## Goal of the exercise
Copies of all lines containing the string "observed" are needed from the data below.

((

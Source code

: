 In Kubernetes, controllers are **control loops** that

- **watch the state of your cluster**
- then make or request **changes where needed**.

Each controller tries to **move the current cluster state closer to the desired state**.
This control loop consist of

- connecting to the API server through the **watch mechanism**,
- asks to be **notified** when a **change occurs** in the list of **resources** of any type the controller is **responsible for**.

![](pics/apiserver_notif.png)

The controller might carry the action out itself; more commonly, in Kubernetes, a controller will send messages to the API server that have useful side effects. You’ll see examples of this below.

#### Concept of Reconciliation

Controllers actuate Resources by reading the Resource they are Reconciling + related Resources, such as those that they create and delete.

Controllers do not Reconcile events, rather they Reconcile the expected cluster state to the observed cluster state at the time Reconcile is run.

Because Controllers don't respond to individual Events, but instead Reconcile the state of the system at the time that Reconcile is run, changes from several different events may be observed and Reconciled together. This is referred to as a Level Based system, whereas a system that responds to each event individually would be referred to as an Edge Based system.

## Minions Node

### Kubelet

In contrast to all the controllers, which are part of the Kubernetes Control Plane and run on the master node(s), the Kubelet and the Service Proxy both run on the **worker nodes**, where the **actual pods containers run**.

))

## Expected answer
Controllers do not Reconcile events, rather they Reconcile the expected cluster state to the observed cluster state at the time Reconcile is run.
Because Controllers don't respond to individual Events, but instead Reconcile the state of the system at the time that Reconcile is run, changes from several different events may be observed and Reconciled together. This is referred to as a Level Based system, whereas a system that responds to each event individually would be referred to as an Edge Based system.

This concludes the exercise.